Since 2006 there had been no court rulings on offences against equality.  Since 2010 there had been four cases of incitement of hatred, and one case on grounds of violation of equality which were investigated by the judicial authorities.  There had been nine complaints regarding discrimination on the grounds of ethnic origin since submitting the report, added Ms. Reimaa.  Generally, the number of complaints of discrimination was low and most complaints only concerned the so-called ‘general equality’ clause of the constitution, she noted. 

Regarding legislative measures taken in line with the Convention, it was announced that a new draft law which would comprehensively ban hate speech and expressly declared racial motivation an aggravating circumstance in criminal proceedings was to be introduced to parliament this autumn.  Furthermore, a draft amendment declaring the act of incitement of hatred a crime was currently under review by ministries.  On 1 January 2015 an amendment to the Penal Code would come into effect which would make it possible to punish criminal organizations promoting racial discrimination or violence even if they did not act for the purpose of self-enrichment.  The Equal Treatment Act was being revised to widen the scope of protection to include all grounds of discrimination, in line with European Union requirements.  Estonia was still looking at the best solution regarding the establishment of an independent national human rights institution compliant with the Paris Principles, and in the meantime the institution of the Chancellor of Justice covered most of the functions of such an institution. 

The situation of ethnic and minority communities, and their participation in public life and representation in parliament were described in detail, with Ms.

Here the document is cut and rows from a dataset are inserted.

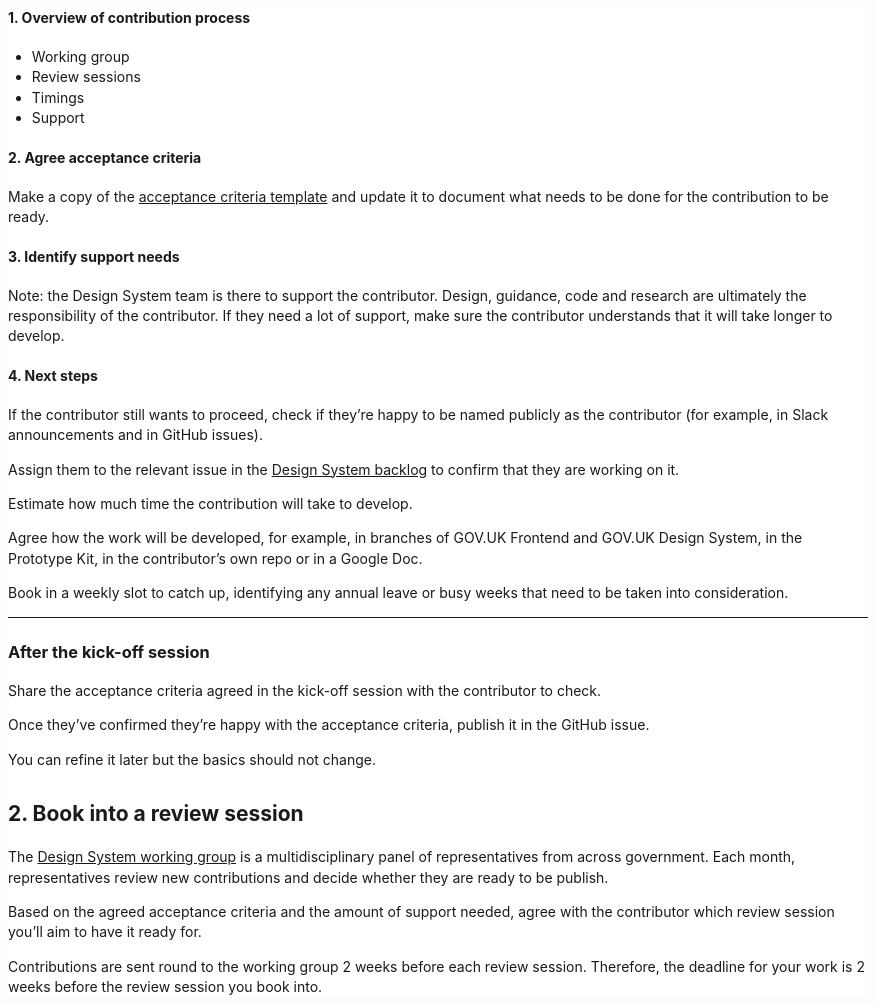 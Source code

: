 #### 1. Overview of contribution process

- Working group 
- Review sessions 
- Timings
- Support 

#### 2. Agree acceptance criteria

Make a copy of the [acceptance criteria template](https://github.com/alphagov/govuk-design-system-backlog/blob/master/docs/contribution_and_assurance/Individual%20contribution%20acceptance%20criteria%20template.md) and update it to document what needs to be done for the contribution to be ready.

#### 3. Identify support needs

Note: the Design System team is there to support the contributor. Design, guidance, code and research are ultimately the responsibility of the contributor. If they need a lot of support, make sure the contributor understands that it will take longer to develop. 

#### 4. Next steps

If the contributor still wants to proceed, check if they’re happy to be named publicly as the contributor (for example, in Slack announcements and in GitHub issues).

Assign them to the relevant issue in the [Design System backlog](https://github.com/alphagov/govuk-design-system-backlog/projects/1) to confirm that they are working on it.

Estimate how much time the contribution will take to develop. 

Agree how the work will be developed, for example, in branches of GOV.UK Frontend and GOV.UK Design System, in the Prototype Kit, in the contributor’s own repo or in a Google Doc.

Book in a weekly slot to catch up, identifying any annual leave or busy weeks that need to be taken into consideration. 

---

### After the kick-off session

Share the acceptance criteria agreed in the kick-off session with the contributor to check.

Once they’ve confirmed they’re happy with the acceptance criteria, publish it in the GitHub issue.

You can refine it later but the basics should not change. 

## 2. Book into a review session

The [Design System working group](https://design-system.service.gov.uk/community/design-system-working-group/) is a multidisciplinary panel of representatives from across government. Each month, representatives review new contributions and decide whether they are ready to be publish. 

Based on the agreed acceptance criteria and the amount of support needed, agree with the contributor which review session you’ll aim to have it ready for. 

Contributions are sent round to the working group 2 weeks before each review session. Therefore, the deadline for your work is 2 weeks before the review session you book into.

Reimaa briefing on support to both long-term residents of foreign origin and newly arrived immigrants to acquire the official language, adapt to society and acquire citizenship.  On political representation, minorities were best represented at the local level in the areas where they were concentrated, such as the capital Tallinn, and Ida-Virumaa County in North Eastern Estonia.  Statistics showed that voter turn-out in municipal elections was similar for non-Estonians and Estonians.  No statistical data on the ethnic background of public sector employees was collected, she noted. 

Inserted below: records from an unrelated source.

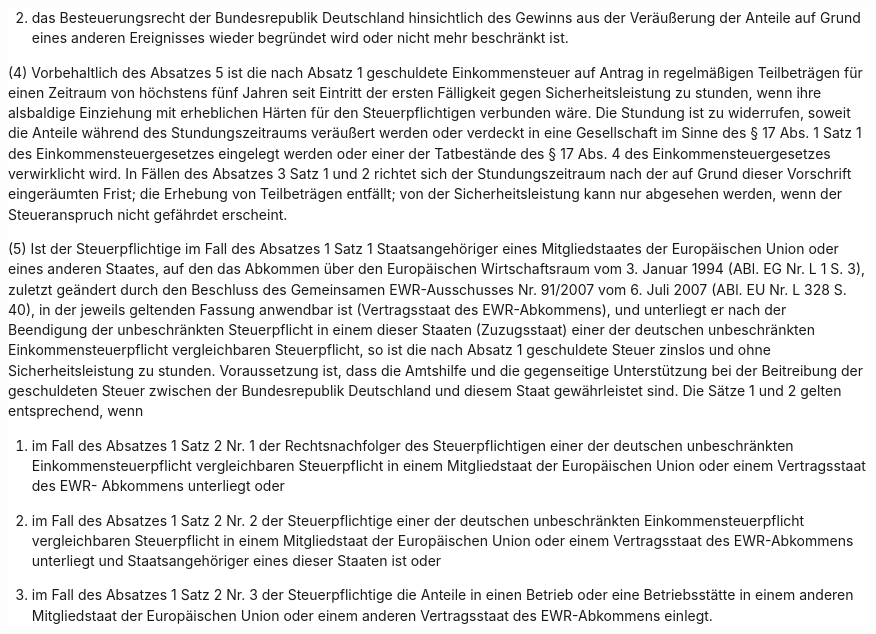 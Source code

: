 
2.  das Besteuerungsrecht der Bundesrepublik Deutschland hinsichtlich des
    Gewinns aus der Veräußerung der Anteile auf Grund eines anderen
    Ereignisses wieder begründet wird oder nicht mehr beschränkt ist.




(4) Vorbehaltlich des Absatzes 5 ist die nach Absatz 1 geschuldete
Einkommensteuer auf Antrag in regelmäßigen Teilbeträgen für einen
Zeitraum von höchstens fünf Jahren seit Eintritt der ersten Fälligkeit
gegen Sicherheitsleistung zu stunden, wenn ihre alsbaldige Einziehung
mit erheblichen Härten für den Steuerpflichtigen verbunden wäre. Die
Stundung ist zu widerrufen, soweit die Anteile während des
Stundungszeitraums veräußert werden oder verdeckt in eine Gesellschaft
im Sinne des § 17 Abs. 1 Satz 1 des Einkommensteuergesetzes eingelegt
werden oder einer der Tatbestände des § 17 Abs. 4 des
Einkommensteuergesetzes verwirklicht wird. In Fällen des Absatzes 3
Satz 1 und 2 richtet sich der Stundungszeitraum nach der auf Grund
dieser Vorschrift eingeräumten Frist; die Erhebung von Teilbeträgen
entfällt; von der Sicherheitsleistung kann nur abgesehen werden, wenn
der Steueranspruch nicht gefährdet erscheint.

(5) Ist der Steuerpflichtige im Fall des Absatzes 1 Satz 1
Staatsangehöriger eines Mitgliedstaates der Europäischen Union oder
eines anderen Staates, auf den das Abkommen über den Europäischen
Wirtschaftsraum vom 3. Januar 1994 (ABl. EG Nr. L 1 S. 3), zuletzt
geändert durch den Beschluss des Gemeinsamen EWR-Ausschusses Nr.
91/2007 vom 6. Juli 2007 (ABl. EU Nr. L 328 S. 40), in der jeweils
geltenden Fassung anwendbar ist (Vertragsstaat des EWR-Abkommens), und
unterliegt er nach der Beendigung der unbeschränkten Steuerpflicht in
einem dieser Staaten (Zuzugsstaat) einer der deutschen unbeschränkten
Einkommensteuerpflicht vergleichbaren Steuerpflicht, so ist die nach
Absatz 1 geschuldete Steuer zinslos und ohne Sicherheitsleistung zu
stunden. Voraussetzung ist, dass die Amtshilfe und die gegenseitige
Unterstützung bei der Beitreibung der geschuldeten Steuer zwischen der
Bundesrepublik Deutschland und diesem Staat gewährleistet sind. Die
Sätze 1 und 2 gelten entsprechend, wenn

1.  im Fall des Absatzes 1 Satz 2 Nr. 1 der Rechtsnachfolger des
    Steuerpflichtigen einer der deutschen unbeschränkten
    Einkommensteuerpflicht vergleichbaren Steuerpflicht in einem
    Mitgliedstaat der Europäischen Union oder einem Vertragsstaat des EWR-
    Abkommens unterliegt oder


2.  im Fall des Absatzes 1 Satz 2 Nr. 2 der Steuerpflichtige einer der
    deutschen unbeschränkten Einkommensteuerpflicht vergleichbaren
    Steuerpflicht in einem Mitgliedstaat der Europäischen Union oder einem
    Vertragsstaat des EWR-Abkommens unterliegt und Staatsangehöriger eines
    dieser Staaten ist oder


3.  im Fall des Absatzes 1 Satz 2 Nr. 3 der Steuerpflichtige die Anteile
    in einen Betrieb oder eine Betriebsstätte in einem anderen
    Mitgliedstaat der Europäischen Union oder einem anderen Vertragsstaat
    des EWR-Abkommens einlegt.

Amendments to the Citizenship Act in 2012 led to changes for 64 per cent of residents with undetermined citizenship in Estonia who wished to become Estonian citizens.  The amendments had significantly simplified the process for disabled persons and persons with a restrictive active legal capacity, and allowed some students to be able to complete their Estonian citizenship exams as part of their school exams.  The cost of language courses were now reimbursed to people who passed the citizenship language exam, added Ms. Reimaa. She also spoke about awareness-raising among parents whose children were entitled to naturalization.  A further amendment to the Citizenship Act was planned which would half the perpetuation of statelessness by guaranteeing the right to acquire Estonian citizenship by naturalization to all children born in Estonia to stateless parents. 

The Language Act entered into force in 2011, followed by a major amendment in June 2014, which meant that from 1 January 2015 the Language Inspectorate had no power to pose monetary fines for employees who lacked sufficient State language proficiency. Instead the Inspectorate could issue an order to obtain the necessary qualifications.  Only the employer could be fined for not ensuring their employees had the necessary language skills.  Measures had been taken to integrate members of Russian-speaking minorities into the labour market, in both the public and private spheres.  The preference for higher education in Estonian language had increased among the Russian-speaking population, said Ms. Reimaa, noting that as education was an important means of integration to increase social cohesion in society, 40 per cent of subjects in upper secondary school were taught in Russian. 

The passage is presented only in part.